Frankly Speaking: Le leadership saoudien est essentiel à toute solution de paix en Palestine, déclare Esawi Frej

  • Frej qualifie l'assassinat de la journaliste d'Al Jazeera Shireen Abu Akleh  d’ « énorme erreur », précise que le tueur reste inconnu et demande une enquête conjointe israélo-palestinienne
  • Il nie que sa position d'Arabe musulman au sein du gouvernement soit symbolique, et rejette à nouveau l'accusation d' « État d'apartheid » lancée par Amnesty International contre Israël

DUBAI: L'Arabie Saoudite doit être impliquée dans toute solution de paix entre les Israéliens et les Palestiniens, a déclaré Esawi Frej, ministre israélien de la coopération régionale, lors d'une interview avec Katie Jensen, l'animatrice de Frankly Speaking, le talk-show d'Arab News qui propose des interviews de décideurs politiques et de chefs d'entreprise de premier plan.

 

Esawi Frej

* Né le 14 décembre 1963 à Kafr Qasim.

* Deuxième ministre musulman de l'histoire d'Israël.

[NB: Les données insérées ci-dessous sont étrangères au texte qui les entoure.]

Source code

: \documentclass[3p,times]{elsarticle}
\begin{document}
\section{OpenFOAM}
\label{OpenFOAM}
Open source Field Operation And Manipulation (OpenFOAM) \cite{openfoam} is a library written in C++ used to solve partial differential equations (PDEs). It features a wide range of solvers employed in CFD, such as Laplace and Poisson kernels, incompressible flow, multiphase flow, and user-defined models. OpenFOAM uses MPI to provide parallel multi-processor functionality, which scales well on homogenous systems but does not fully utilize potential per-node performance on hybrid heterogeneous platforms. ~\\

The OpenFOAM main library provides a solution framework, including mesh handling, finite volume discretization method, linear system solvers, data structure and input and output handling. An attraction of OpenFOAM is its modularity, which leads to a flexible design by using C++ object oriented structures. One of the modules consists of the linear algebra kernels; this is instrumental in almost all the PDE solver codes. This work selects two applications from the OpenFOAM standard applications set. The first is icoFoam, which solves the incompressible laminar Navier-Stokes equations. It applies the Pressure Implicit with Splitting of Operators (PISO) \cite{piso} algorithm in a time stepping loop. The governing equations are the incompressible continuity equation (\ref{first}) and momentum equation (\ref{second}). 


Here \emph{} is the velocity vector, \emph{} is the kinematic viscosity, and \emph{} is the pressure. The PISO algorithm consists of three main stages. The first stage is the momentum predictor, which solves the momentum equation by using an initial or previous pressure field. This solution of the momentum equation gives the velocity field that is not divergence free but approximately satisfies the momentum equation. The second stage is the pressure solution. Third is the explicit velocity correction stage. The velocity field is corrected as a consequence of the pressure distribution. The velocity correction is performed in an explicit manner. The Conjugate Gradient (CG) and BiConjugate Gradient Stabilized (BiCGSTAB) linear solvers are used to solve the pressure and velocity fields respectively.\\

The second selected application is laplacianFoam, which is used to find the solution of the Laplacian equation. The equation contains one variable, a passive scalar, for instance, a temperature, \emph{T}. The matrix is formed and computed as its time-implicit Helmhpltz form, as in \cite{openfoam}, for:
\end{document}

* Petit-fils d'une victime du massacre de Kafr Qasim en 1956.

* A étudié la comptabilité et l'économie à l'Université hébraïque de Jérusalem.

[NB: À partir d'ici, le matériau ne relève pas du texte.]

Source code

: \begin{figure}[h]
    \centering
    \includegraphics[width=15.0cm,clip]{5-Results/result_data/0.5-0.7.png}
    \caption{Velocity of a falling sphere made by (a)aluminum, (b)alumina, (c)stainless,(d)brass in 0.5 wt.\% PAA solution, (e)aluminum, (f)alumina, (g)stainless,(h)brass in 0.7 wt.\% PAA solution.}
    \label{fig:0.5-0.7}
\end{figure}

* Parle arabe, anglais et hébreu.

* Partisan de la solution à deux États et des accords d'Abraham.

Frej, qui n'est que le deuxième Arabe musulman à siéger dans un cabinet israélien, tenait ces propos dans un contexte de recrudescence de la violence intercommunautaire dans le conflit qui oppose depuis des décennies les Israéliens juifs aux Palestiniens arabes.

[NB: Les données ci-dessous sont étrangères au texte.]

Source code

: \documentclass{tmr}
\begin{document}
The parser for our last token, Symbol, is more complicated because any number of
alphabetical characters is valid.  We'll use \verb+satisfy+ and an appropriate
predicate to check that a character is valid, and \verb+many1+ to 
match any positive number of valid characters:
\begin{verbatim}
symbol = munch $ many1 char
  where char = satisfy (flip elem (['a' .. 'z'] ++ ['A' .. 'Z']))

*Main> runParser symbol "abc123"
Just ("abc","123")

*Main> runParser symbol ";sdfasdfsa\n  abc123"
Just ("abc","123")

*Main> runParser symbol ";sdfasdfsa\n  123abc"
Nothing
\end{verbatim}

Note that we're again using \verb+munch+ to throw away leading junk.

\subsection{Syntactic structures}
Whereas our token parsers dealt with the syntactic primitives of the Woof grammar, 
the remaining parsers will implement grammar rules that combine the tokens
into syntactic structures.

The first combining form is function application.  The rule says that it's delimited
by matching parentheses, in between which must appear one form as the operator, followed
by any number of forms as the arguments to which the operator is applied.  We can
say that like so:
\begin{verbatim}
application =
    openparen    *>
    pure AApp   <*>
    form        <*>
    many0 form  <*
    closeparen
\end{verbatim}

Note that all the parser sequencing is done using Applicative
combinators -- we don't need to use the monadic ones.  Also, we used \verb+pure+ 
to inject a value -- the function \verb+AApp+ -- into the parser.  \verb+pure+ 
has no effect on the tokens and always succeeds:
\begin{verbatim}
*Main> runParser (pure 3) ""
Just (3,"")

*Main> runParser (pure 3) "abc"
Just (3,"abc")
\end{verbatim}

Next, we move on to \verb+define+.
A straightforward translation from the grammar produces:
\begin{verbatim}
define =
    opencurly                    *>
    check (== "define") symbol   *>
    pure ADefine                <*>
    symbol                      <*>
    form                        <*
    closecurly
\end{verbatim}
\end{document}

Les dirigeants arabes de la région ont appelé au calme et demandé aux deux parties de reprendre les négociations de paix. Selon Frej, l'implication de l'Arabie saoudite est essentielle pour parvenir à une solution durable.

« Je pense que les dirigeants saoudiens seront au cœur de toute solution à l'avenir. Son Altesse Royale le roi Salmane et le prince héritier Mohammed ben Salmane joueront un rôle central dans tout processus de paix renouvelé », a précisé Frej.

« Nous avons tous besoin de l'Arabie saoudite. »

Le Royaume n'est pas signataire des accords d'Abraham - une série d'accords négociés par les États-Unis en 2020, qui ont contribué à normaliser les relations entre Israël et plusieurs États arabes, dont les EAU, Bahreïn et le Maroc.

Le ministre saoudien des affaires étrangères le prince Faisal ben Farhane, qui s'exprimait au Forum économique mondial de Davos le 24 mai, a réitéré la position du royaume sur les accords, déclarant qu'il ne normaliserait pas les relations avec Israël tant que la question palestinienne ne serait pas réglée.

Cependant, Frej pense que l'Arabie saoudite a le poids régional et l’influence nécessaires auprès des Arabes et des musulmans pour faire avancer le processus de paix entre les Israéliens et les Palestiniens si elle choisit d’en prendre l'initiative.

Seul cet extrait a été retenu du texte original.